• [TASK DESCRIPTION]: The reply should hold every record, copied exactly.

• [TASK MATERIAL]:

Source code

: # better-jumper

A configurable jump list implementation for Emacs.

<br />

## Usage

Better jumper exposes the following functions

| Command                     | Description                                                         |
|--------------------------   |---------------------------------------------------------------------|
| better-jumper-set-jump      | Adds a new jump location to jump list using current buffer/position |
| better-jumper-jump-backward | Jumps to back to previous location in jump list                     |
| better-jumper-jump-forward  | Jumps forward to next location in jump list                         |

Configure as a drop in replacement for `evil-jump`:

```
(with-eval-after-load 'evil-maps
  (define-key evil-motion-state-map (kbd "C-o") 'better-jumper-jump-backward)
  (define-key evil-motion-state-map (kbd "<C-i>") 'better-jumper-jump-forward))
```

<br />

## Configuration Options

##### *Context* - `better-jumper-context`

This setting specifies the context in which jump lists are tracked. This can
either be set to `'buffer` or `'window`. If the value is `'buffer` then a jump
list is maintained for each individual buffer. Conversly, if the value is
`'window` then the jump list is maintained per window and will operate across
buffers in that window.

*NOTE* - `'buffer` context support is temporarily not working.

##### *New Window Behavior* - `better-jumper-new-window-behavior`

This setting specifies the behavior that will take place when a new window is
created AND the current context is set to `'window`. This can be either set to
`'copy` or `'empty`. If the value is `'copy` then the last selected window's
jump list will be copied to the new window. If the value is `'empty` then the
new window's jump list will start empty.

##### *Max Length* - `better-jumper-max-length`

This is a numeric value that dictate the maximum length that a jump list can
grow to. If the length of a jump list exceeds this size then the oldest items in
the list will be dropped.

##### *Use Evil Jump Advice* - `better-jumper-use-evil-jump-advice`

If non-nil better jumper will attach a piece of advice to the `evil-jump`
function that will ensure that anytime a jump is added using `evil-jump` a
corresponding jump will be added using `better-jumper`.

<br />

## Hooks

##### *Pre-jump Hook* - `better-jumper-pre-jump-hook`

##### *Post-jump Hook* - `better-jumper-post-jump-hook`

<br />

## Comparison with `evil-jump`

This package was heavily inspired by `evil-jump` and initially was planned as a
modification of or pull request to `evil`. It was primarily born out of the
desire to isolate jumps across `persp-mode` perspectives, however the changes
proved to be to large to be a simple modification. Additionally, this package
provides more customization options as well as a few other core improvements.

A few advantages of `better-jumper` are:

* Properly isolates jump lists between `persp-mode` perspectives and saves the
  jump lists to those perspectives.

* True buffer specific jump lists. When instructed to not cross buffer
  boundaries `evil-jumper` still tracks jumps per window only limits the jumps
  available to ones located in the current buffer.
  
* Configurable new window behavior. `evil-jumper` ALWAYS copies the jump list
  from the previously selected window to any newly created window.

• [YOUR RESPONSE]:
Source code

: # better-jumper

A configurable jump list implementation for Emacs.

<br />

## Usage

Better jumper exposes the following functions

| Command                     | Description                                                         |
|--------------------------   |---------------------------------------------------------------------|
| better-jumper-set-jump      | Adds a new jump location to jump list using current buffer/position |
| better-jumper-jump-backward | Jumps to back to previous location in jump list                     |
| better-jumper-jump-forward  | Jumps forward to next location in jump list                         |

Configure as a drop in replacement for `evil-jump`:

```
(with-eval-after-load 'evil-maps
  (define-key evil-motion-state-map (kbd "C-o") 'better-jumper-jump-backward)
  (define-key evil-motion-state-map (kbd "<C-i>") 'better-jumper-jump-forward))
```

<br />

## Configuration Options

##### *Context* - `better-jumper-context`

This setting specifies the context in which jump lists are tracked. This can
either be set to `'buffer` or `'window`. If the value is `'buffer` then a jump
list is maintained for each individual buffer. Conversly, if the value is
`'window` then the jump list is maintained per window and will operate across
buffers in that window.

*NOTE* - `'buffer` context support is temporarily not working.

##### *New Window Behavior* - `better-jumper-new-window-behavior`

This setting specifies the behavior that will take place when a new window is
created AND the current context is set to `'window`. This can be either set to
`'copy` or `'empty`. If the value is `'copy` then the last selected window's
jump list will be copied to the new window. If the value is `'empty` then the
new window's jump list will start empty.

##### *Max Length* - `better-jumper-max-length`

This is a numeric value that dictate the maximum length that a jump list can
grow to. If the length of a jump list exceeds this size then the oldest items in
the list will be dropped.

##### *Use Evil Jump Advice* - `better-jumper-use-evil-jump-advice`

If non-nil better jumper will attach a piece of advice to the `evil-jump`
function that will ensure that anytime a jump is added using `evil-jump` a
corresponding jump will be added using `better-jumper`.

<br />

## Hooks

##### *Pre-jump Hook* - `better-jumper-pre-jump-hook`

##### *Post-jump Hook* - `better-jumper-post-jump-hook`

<br />

## Comparison with `evil-jump`

This package was heavily inspired by `evil-jump` and initially was planned as a
modification of or pull request to `evil`. It was primarily born out of the
desire to isolate jumps across `persp-mode` perspectives, however the changes
proved to be to large to be a simple modification. Additionally, this package
provides more customization options as well as a few other core improvements.

A few advantages of `better-jumper` are:

* Properly isolates jump lists between `persp-mode` perspectives and saves the
  jump lists to those perspectives.

* True buffer specific jump lists. When instructed to not cross buffer
  boundaries `evil-jumper` still tracks jumps per window only limits the jumps
  available to ones located in the current buffer.
  
* Configurable new window behavior. `evil-jumper` ALWAYS copies the jump list
  from the previously selected window to any newly created window.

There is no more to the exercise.